About this task: All lines in the records below that hold "beauty" are to be shown.

Data provided:
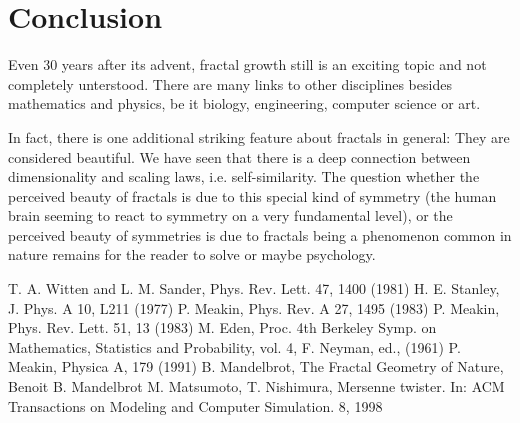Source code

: \documentclass[twocolumn,10pt]{scrartcl}
\begin{document}
    \section{Conclusion}
        Even 30 years after its advent, fractal growth still is an exciting topic and not completely unterstood.
        There are many links to other disciplines besides mathematics and physics, be it biology, engineering,
        computer science or art.

        In fact, there is one additional striking feature about fractals in general: They are considered beautiful. We
        have seen that there is a deep connection between dimensionality and scaling laws, i.e. self-similarity. The
        question whether the perceived beauty of fractals is due to this special kind of symmetry (the human brain
        seeming to react to symmetry on a very fundamental level), or the perceived beauty of symmetries is due to
        fractals being a phenomenon common in nature remains for the reader to solve or maybe psychology.

    \begin{thebibliography}{99}
         T. A. Witten and L. M. Sander, Phys. Rev. Lett. 47, 1400 (1981)
         H. E. Stanley, J. Phys. A 10, L211 (1977)
         P. Meakin, Phys. Rev. A 27, 1495 (1983)
         P. Meakin, Phys. Rev. Lett. 51, 13 (1983)
         M. Eden, Proc. 4th Berkeley Symp. on Mathematics, Statistics and Probability, vol. 4,
            F. Neyman, ed., (1961)
         P. Meakin, Physica A, 179 (1991)
         B. Mandelbrot, The Fractal Geometry of Nature, Benoit B. Mandelbrot
        M. Matsumoto, T. Nishimura, Mersenne twister. In: ACM Transactions on Modeling and
          Computer Simulation. 8, 1998
    \end{thebibliography}
\end{document}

Written response:
        question whether the perceived beauty of fractals is due to this special kind of symmetry (the human brain
        seeming to react to symmetry on a very fundamental level), or the perceived beauty of symmetries is due to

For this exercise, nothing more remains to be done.